Wer Viṣṇu preist, der im Stein offenbar ist—aus den Wassern der Gaṇḍakī hervorgegangen—, wird von allen Sünden gereinigt und gelangt zur Einswerdung mit Hari.

Verse 64

श्रुतिस्मृतिपुराणैश्च सोऽपि विष्णुपदं व्रजेत् । शालिग्रामशिलायाश्च चतुर्विंशतिसंख्यकाः । भेदाः संति महाशूद्र ताञ्छृणुष्व महामते

Gestützt auf das Zeugnis von Śruti, Smṛti und den Purāṇas gelangt auch er zur Wohnstatt Viṣṇus. Und, o großer Śūdra, es gibt vierundzwanzig anerkannte Arten des Śāligrāma-Steins—höre sie, o Weiser.

Verse 65

इमाः पूज्याश्च लोकेऽत्र चतुर्विंशतिसंख्यकाः । तासां च दैवतं विष्णुं नामानि च वदाम्यहम्

Diese vierundzwanzig werden in dieser Welt zur Verehrung hochgeachtet; ihre waltende Gottheit ist Viṣṇu.
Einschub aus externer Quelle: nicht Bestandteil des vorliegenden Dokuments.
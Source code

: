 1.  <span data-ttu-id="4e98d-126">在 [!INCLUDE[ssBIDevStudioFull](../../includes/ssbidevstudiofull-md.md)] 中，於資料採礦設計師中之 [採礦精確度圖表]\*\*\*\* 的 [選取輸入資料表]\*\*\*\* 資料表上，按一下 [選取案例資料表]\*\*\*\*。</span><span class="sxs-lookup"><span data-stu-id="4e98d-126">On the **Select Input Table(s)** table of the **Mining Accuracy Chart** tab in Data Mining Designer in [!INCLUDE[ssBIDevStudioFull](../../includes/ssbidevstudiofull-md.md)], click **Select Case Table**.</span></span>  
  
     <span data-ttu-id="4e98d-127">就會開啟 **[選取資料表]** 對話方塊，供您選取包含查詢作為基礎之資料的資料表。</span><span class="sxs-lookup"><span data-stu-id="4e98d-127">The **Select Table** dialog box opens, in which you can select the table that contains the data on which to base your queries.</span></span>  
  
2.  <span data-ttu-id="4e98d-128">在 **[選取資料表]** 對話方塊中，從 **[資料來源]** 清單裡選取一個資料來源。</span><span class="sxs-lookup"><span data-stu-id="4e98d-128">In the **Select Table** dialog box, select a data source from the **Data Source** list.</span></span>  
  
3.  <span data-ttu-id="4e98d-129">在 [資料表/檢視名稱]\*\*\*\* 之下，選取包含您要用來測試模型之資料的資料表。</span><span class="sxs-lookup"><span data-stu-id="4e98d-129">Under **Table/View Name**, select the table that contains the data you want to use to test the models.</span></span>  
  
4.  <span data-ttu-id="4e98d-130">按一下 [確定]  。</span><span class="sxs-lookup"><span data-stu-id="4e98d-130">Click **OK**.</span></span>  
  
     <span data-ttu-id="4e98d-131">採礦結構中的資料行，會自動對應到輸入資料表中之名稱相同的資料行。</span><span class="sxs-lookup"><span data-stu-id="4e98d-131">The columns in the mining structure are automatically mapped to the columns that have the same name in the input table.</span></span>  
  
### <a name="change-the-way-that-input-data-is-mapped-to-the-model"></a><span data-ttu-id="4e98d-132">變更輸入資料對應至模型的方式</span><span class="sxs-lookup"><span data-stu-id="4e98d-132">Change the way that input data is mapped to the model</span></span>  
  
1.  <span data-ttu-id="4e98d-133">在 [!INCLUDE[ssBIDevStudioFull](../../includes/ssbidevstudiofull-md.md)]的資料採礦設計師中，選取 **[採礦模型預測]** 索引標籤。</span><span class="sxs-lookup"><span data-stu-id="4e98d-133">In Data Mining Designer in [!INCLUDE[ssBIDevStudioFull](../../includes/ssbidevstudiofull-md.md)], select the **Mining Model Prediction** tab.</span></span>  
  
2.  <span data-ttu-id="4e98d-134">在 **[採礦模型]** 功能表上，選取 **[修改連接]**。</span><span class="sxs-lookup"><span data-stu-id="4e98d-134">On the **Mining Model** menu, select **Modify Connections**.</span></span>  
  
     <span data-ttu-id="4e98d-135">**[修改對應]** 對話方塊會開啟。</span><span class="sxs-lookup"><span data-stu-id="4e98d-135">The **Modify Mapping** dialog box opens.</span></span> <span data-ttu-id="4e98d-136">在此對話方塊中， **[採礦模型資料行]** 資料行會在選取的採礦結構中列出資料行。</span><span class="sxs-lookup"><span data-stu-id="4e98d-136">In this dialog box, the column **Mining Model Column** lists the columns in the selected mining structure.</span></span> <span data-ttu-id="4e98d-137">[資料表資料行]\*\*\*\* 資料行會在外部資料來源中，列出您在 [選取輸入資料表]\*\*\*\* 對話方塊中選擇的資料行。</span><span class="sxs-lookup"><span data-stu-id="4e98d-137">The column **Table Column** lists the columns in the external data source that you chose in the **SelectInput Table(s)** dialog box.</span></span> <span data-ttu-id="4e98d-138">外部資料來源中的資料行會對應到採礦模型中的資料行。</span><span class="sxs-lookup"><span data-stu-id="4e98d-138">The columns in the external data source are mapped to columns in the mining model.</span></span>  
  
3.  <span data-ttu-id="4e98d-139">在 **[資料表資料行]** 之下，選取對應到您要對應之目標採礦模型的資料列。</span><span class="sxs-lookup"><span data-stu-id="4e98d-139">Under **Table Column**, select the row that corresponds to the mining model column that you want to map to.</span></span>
Nun werde ich auch ihre Namen verkünden.

Verse 66

स एव मूर्त्तश्चतुरुत्तरासिर्विंशद्भिरेको भगवान्यथाऽद्यः । स एव संवत्सरनामसंज्ञः स एव ग्रावागत आदिदेवः

Jener uranfängliche Herr ist Einer, und doch erscheint Er in vierundzwanzig offenbarten Gestalten; Er wird auch mit den Namen der vierundzwanzig Jahre bezeichnet und ist der ursprüngliche Gott, der als heiliger Stein gekommen ist.

Verse 243

इति श्रीस्कांदे महापुराण एकाशीतिसाहस्र्यां संहितायां षष्ठे नागरखण्डे हाटकेश्वरक्षेत्र माहात्म्ये शेषशाय्युपाख्याने ब्रह्मनारदसंवादे चातुर्मास्यमाहात्म्ये पैजवनोपाख्याने शालिग्रामपूजनमाहात्म्यवर्णनंनाम त्रिचत्वारिंशत्युत्तरद्विशततमोऽध्यायः

So endet das zweihundertdreiundvierzigste Kapitel mit dem Titel „Beschreibung der Größe der Verehrung des Śāligrāma“ im Śrī Skanda Mahāpurāṇa, in der Ekāśītisāhasrī Saṃhitā, im sechsten Buch, dem Nāgara-khaṇḍa—im Māhātmya des heiligen Gebietes Hāṭakeśvara, in der Erzählung vom Śeṣaśāyī, im Dialog zwischen Brahmā und Nārada, im Māhātmya des Cāturmāsya, in der Episode von Paijavana.